Saturday, August 3, 2024

Anniversary trip to Cleveland, part 1 of 2


I had some hotel points that are going to expire, so I asked Dear Husband whether he wanted to use them for a night out here in town, but he asked what the point of that was when we could go to Cleveland to see the Baltimore Orioles play, so with that we rearranged our work weeks to take an impromptu overnight trip to celebrate our 19th wedding anniversary.


I found us a hotel in the University Circle area so we could park our car and walk or use public transit. After debating a variety of itineraries, we decided to reprise our honeymoon in Denver (and many other anniversary trips on this blog): botanical garden, art museum, and baseball game.



DH asked if I was taking him to "the Garden Center" he used to visit when he was a student at the Cleveland Institute of Music 35 years ago, but my research had uncovered no such place. The Cleveland Botanical Garden, however, consists of a large glasshouse split into two different biomes and 9 acres of outdoor gardens.

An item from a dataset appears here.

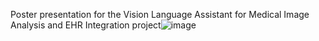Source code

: Poster presentation for the Vision Language Assistant for Medical Image Analysis and EHR Integration project![image](https://github.com/user-attachments/assets/7bbbc10d-8386-41be-b9d4-0a7378ab5af2)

An antechamber currently houses colorful paintings by Robert J. Putka and ceramic flowers by Kristin Kowalski. Other parts of the building had yet more botanical art of various kinds.


The first biome was the dry tropical forest of Madagascar. We learned some neat facts about baobab trees and saw this snoozing tortoise, but it was not very interesting compared to the Costa Rican cloud rainforest beyond the double doors.


The highlight of the rain forest was undoubtedly the butterflies, none of which I managed to photograph. Big blue morphos, three orange Julias chasing each other, learning to tell blue and whing longwings from postman butterflies. Of course there were orchids and waterfalls and poison dart frogs, and funny little birds.



Then it was out into the heat to explore the outdoor gardens. They don't have a map right now, because they are renovating some of them, but I think we managed to visit all the different themed sections, starting with the courtyard and herbal gardens, and then the children's section (partially under construction but decorated for the Olympics).



A "restorative garden" brought welcome shade, and then the woodlands garden has a wooden ramp and this treehouse with a look-out platform reachable by a metal ladder. Across a bridge, over a stream, and along the back path brought us to the small Japanese garden.






This is DH looking over the back wall at the Cleveland Institute of Music across the street. We figured out that the outdoor gardens were freely accessible until this wooden fence was built c. 1990, and it was called "the Garden Center" until the year after he graduated. Below you can see the colorful coverings on the now-aging divide, as well as the glasshouse from behind. We tried to visit CIM, but they've rebuilt large parts of it, and it's not open to the public during construction.